И тут раздался голос остроумного Казалеса — самого большого насмешника в партии привилегированных, который воспользовался паузой в речи оратора.

— Господин председатель, — очень серьёзно спросил он, — не совсем ясно, для чего поднялся на трибуну новый депутат: чтобы принять участие в дебатах по поводу структуры законодательного собрания или чтобы произнести надгробную речь над покойным депутатом Лагрону?

На этот раз бурному веселью предались депутаты правой, пока их не остановил Андре-Луи:

— Этот смех непристоен! — В такой истинно галльской манере он бросил перчатку в лицо привилегированным, не желая довольствоваться полумерами. Смех мгновенно смолк, уступив место безмолвной ярости.

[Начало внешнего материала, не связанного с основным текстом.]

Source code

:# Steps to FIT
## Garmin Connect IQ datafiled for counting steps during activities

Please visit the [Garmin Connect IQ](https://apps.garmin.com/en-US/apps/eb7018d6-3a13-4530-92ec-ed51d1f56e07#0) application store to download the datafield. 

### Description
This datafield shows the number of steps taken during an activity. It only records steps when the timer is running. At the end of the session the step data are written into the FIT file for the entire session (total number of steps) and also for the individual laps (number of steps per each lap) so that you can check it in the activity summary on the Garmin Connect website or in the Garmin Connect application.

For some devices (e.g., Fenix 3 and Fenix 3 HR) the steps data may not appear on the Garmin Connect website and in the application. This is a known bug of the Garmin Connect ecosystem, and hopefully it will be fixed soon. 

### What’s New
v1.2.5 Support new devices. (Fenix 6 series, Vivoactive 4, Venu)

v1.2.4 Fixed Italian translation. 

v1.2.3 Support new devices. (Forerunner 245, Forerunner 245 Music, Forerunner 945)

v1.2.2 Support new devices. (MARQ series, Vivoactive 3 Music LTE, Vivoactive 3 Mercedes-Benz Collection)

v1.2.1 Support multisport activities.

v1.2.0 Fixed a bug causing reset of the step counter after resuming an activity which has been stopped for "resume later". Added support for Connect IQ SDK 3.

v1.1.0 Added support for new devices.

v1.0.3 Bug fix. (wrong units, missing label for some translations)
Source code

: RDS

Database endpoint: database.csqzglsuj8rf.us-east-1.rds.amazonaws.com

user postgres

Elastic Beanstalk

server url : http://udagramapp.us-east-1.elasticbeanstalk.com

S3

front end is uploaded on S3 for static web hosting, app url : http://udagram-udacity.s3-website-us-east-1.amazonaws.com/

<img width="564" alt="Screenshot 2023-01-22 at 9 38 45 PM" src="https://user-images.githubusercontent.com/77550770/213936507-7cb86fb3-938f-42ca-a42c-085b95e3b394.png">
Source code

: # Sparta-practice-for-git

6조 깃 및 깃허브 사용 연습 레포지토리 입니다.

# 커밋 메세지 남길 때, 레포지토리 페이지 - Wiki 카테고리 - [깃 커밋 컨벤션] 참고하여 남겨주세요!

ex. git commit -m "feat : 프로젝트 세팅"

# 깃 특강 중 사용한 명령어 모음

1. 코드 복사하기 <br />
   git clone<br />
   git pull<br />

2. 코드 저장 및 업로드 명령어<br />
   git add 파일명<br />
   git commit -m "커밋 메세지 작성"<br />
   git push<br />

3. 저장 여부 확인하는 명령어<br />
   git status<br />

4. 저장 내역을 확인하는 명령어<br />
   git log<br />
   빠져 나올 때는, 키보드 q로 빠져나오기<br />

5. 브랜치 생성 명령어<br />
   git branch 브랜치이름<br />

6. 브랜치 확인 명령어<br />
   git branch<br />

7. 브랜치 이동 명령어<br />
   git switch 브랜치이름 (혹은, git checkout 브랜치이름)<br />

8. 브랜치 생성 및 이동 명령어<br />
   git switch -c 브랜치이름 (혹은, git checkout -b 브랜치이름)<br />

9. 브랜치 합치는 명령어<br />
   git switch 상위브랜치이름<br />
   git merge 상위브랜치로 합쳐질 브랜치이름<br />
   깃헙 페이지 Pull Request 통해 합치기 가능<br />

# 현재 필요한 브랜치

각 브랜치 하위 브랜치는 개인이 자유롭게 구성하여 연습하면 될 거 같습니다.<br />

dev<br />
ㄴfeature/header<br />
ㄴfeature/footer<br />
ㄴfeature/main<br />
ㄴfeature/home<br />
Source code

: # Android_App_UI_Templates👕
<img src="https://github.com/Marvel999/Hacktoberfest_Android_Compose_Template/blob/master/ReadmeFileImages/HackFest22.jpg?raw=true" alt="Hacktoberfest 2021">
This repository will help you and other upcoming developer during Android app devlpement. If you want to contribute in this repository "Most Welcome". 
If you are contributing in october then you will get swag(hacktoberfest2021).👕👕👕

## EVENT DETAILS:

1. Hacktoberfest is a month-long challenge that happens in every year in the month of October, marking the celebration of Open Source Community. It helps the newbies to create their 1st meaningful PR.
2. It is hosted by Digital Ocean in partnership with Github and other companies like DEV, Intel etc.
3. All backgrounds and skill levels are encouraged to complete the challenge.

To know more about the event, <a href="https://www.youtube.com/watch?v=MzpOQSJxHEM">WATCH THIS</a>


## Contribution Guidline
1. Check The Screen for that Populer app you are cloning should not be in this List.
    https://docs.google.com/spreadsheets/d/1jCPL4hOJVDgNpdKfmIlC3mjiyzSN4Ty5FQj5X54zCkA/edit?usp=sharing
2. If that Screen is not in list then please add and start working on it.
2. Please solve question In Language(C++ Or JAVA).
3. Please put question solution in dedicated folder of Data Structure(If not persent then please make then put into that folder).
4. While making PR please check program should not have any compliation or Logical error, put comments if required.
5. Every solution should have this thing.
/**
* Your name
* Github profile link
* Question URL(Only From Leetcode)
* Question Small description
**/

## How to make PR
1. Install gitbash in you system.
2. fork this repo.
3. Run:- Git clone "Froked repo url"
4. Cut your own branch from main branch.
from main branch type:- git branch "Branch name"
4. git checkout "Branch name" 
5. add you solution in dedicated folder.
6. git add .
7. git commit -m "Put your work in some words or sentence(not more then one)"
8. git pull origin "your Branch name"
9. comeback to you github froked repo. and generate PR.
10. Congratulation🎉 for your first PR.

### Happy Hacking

Он торжественно продолжал:

— Всем вам известно, как умер Лагрон. Чтобы упомянуть его смерть, требуется мужество, а чтобы смеяться при её упоминании, нужно обладать качествами, которые я затрудняюсь определить. Если я заговорил о его кончине, то лишь в силу необходимости, объясняя своё появление среди вас. Теперь мой черёд нести его ношу. У меня нет ни силы, ни мужества, ни мудрости Лагрона, но я буду нести эту ношу со всей отпущенной мне силой, мужеством и мудростью. Я надеюсь, что те, кто нашёл средство заставить умолкнуть его красноречивый голос, не прибегнут к такому же средству, чтобы заставить замолчать меня.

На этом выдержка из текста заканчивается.